Task: Find how many lines in the material contain "with"; your answer should be that number alone.
━━━━━━━━━━
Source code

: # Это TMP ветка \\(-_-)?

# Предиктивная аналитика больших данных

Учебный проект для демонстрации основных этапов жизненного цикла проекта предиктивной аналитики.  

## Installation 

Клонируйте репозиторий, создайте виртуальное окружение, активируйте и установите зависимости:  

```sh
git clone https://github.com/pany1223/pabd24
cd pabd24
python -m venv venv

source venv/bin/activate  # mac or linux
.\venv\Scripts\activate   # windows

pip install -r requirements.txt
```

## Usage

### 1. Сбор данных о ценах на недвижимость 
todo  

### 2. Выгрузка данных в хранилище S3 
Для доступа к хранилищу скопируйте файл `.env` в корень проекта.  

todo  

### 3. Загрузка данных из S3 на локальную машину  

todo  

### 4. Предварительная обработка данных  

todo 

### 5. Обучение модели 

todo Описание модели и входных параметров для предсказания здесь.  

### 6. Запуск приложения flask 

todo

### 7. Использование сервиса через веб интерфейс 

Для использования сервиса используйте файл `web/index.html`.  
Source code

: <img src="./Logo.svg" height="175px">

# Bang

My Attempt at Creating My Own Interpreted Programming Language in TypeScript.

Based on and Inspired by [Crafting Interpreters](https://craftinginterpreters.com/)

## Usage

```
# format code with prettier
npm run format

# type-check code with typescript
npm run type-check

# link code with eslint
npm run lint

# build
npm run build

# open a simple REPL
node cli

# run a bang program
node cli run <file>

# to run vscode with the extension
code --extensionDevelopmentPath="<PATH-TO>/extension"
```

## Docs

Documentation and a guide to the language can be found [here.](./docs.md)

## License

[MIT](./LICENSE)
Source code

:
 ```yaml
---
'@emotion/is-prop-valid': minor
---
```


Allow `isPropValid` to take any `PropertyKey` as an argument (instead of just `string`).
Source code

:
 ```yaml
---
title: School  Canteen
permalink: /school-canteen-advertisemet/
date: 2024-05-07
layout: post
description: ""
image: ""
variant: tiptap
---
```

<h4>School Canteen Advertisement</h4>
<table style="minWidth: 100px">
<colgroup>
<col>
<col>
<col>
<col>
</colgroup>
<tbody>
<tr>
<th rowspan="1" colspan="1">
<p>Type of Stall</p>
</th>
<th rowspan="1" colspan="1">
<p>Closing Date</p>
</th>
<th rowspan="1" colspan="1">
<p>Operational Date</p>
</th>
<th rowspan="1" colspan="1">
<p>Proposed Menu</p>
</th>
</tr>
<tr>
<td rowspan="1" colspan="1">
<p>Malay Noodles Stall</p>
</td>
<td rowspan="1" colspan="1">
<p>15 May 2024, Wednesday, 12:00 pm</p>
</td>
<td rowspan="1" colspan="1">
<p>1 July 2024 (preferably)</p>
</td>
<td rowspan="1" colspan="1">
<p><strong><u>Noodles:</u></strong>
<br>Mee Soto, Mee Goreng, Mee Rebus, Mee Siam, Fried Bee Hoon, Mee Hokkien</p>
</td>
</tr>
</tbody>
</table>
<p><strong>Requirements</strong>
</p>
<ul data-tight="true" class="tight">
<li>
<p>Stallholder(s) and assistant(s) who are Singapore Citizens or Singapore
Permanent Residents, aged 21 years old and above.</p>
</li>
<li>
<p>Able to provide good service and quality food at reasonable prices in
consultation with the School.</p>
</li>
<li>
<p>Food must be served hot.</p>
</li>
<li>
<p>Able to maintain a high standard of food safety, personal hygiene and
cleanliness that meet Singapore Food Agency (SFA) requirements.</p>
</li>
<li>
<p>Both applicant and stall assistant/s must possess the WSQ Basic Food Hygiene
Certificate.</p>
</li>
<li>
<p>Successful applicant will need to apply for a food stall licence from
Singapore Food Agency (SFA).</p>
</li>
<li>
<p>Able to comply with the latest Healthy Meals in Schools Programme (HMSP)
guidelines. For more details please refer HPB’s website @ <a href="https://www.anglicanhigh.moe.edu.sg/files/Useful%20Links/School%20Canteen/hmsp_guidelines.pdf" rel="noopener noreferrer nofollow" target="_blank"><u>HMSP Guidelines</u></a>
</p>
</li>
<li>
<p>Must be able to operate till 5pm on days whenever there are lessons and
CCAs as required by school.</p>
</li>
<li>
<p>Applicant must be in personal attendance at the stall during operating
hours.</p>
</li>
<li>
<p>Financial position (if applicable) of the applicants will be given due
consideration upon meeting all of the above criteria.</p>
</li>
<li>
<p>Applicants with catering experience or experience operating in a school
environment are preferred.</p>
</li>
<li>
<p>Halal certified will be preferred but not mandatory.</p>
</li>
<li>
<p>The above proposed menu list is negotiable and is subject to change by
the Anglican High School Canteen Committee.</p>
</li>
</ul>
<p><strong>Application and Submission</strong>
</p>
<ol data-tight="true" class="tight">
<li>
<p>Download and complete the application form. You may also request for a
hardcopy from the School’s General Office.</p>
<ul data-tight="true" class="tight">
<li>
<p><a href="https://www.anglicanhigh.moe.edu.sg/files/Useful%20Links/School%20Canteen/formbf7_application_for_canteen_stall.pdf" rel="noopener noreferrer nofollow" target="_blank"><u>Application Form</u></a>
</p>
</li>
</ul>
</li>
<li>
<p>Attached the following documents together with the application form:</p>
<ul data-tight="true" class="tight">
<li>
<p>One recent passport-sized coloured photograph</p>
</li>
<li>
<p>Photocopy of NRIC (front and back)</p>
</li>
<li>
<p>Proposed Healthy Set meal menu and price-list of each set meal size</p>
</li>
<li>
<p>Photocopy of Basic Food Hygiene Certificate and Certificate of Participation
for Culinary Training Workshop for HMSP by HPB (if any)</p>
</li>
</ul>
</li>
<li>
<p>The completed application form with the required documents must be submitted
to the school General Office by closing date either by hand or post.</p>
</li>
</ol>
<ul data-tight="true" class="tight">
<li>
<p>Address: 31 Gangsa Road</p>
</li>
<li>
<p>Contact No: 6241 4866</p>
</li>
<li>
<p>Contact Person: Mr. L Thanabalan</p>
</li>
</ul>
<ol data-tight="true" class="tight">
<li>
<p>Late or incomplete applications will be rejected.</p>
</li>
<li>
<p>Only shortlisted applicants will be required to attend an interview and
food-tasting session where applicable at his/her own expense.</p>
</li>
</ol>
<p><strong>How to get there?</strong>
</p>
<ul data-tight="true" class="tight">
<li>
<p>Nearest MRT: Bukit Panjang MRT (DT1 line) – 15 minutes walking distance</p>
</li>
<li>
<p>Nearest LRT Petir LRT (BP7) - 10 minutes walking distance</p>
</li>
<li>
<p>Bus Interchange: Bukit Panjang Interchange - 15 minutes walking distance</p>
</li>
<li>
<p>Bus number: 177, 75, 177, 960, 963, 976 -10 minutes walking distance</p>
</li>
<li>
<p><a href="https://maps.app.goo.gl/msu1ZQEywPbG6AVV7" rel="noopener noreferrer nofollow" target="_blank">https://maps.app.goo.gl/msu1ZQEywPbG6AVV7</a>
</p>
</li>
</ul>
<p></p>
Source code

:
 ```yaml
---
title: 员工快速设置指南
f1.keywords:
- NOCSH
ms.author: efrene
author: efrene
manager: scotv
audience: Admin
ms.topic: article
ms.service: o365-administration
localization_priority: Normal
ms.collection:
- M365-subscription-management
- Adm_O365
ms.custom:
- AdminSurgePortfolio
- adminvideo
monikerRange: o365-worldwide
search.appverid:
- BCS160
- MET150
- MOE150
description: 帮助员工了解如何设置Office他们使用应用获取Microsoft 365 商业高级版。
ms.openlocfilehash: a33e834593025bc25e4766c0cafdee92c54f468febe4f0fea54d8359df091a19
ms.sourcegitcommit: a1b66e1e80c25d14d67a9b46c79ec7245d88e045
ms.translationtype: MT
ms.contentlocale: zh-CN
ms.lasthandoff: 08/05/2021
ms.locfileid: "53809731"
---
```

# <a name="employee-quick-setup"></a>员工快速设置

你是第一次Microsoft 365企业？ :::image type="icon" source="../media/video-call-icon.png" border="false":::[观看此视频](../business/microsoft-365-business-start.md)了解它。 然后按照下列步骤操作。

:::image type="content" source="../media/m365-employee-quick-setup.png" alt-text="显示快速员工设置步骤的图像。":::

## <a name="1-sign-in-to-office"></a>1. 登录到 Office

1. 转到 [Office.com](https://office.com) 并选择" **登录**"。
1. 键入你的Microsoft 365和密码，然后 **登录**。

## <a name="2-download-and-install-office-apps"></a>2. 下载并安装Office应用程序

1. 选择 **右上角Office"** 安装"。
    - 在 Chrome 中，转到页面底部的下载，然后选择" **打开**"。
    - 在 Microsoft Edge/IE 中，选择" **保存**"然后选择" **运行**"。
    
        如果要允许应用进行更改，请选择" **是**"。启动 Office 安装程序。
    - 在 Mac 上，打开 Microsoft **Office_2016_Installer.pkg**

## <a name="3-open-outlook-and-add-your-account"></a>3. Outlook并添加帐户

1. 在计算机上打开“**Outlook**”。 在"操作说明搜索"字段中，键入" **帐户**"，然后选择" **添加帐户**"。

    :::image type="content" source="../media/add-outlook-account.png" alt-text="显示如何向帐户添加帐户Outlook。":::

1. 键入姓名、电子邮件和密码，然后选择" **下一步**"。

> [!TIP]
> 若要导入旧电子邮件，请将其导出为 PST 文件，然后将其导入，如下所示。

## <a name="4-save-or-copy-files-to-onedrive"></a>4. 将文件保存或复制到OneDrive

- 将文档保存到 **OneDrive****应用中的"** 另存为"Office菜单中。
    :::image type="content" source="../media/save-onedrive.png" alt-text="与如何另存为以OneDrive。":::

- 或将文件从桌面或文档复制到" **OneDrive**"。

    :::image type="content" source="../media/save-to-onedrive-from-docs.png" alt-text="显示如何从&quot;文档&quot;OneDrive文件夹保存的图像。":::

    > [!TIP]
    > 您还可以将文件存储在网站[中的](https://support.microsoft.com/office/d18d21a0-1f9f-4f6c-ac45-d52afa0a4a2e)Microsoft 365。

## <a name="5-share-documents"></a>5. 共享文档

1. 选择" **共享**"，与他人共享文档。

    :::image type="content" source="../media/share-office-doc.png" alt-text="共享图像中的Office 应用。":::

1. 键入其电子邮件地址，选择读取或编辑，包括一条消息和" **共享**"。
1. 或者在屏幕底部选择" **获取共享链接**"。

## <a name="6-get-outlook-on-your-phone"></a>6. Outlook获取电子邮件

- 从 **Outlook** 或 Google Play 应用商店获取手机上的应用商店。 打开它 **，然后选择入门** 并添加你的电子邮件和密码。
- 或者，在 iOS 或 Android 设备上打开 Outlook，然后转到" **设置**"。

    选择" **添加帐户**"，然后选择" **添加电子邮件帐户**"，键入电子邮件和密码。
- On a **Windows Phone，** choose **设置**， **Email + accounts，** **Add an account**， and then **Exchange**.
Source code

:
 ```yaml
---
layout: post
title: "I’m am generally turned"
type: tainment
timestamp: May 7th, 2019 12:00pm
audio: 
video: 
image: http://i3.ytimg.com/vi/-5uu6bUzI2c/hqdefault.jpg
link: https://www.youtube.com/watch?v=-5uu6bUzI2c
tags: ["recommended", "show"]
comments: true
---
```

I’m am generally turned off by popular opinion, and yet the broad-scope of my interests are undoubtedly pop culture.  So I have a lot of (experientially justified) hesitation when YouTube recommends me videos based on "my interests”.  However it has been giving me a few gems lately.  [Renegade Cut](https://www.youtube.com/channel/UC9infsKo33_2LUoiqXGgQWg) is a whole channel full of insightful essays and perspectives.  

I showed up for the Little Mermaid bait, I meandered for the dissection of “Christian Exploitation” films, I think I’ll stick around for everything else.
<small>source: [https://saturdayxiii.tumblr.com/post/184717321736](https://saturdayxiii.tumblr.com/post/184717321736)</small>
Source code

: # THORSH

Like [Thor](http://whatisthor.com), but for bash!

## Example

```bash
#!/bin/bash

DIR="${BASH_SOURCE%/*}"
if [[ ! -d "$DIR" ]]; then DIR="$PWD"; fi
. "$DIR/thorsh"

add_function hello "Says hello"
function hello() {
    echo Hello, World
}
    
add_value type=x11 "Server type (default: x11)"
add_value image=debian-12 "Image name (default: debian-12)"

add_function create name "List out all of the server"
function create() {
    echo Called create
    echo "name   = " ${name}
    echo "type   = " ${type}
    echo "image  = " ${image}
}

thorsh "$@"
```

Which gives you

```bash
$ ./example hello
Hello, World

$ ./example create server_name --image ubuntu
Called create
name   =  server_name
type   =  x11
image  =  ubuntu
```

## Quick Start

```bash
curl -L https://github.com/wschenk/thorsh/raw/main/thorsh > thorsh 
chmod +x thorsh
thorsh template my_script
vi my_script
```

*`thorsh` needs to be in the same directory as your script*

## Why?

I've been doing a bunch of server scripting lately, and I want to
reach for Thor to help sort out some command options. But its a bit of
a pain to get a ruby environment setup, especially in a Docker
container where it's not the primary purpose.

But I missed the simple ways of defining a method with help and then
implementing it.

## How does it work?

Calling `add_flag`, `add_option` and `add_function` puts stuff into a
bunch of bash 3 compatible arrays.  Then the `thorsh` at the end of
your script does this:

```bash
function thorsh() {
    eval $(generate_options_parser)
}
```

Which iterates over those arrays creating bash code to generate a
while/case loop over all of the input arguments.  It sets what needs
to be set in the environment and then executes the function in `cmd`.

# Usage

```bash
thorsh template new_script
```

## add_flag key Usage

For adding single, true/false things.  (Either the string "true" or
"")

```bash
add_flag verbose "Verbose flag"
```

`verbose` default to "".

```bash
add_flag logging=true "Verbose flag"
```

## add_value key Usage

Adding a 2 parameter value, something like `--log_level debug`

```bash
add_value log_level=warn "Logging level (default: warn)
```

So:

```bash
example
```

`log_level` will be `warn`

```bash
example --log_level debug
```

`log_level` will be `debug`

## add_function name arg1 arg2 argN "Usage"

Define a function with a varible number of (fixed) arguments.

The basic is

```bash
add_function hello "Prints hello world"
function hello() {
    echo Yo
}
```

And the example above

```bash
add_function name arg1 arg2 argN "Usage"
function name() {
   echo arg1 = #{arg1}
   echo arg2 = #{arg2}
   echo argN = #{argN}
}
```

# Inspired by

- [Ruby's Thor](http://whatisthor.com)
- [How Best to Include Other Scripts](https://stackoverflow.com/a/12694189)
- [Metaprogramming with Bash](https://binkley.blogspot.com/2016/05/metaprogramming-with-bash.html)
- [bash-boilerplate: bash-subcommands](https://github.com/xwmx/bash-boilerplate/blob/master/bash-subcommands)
━━━━━━━━━━
Written answer: 12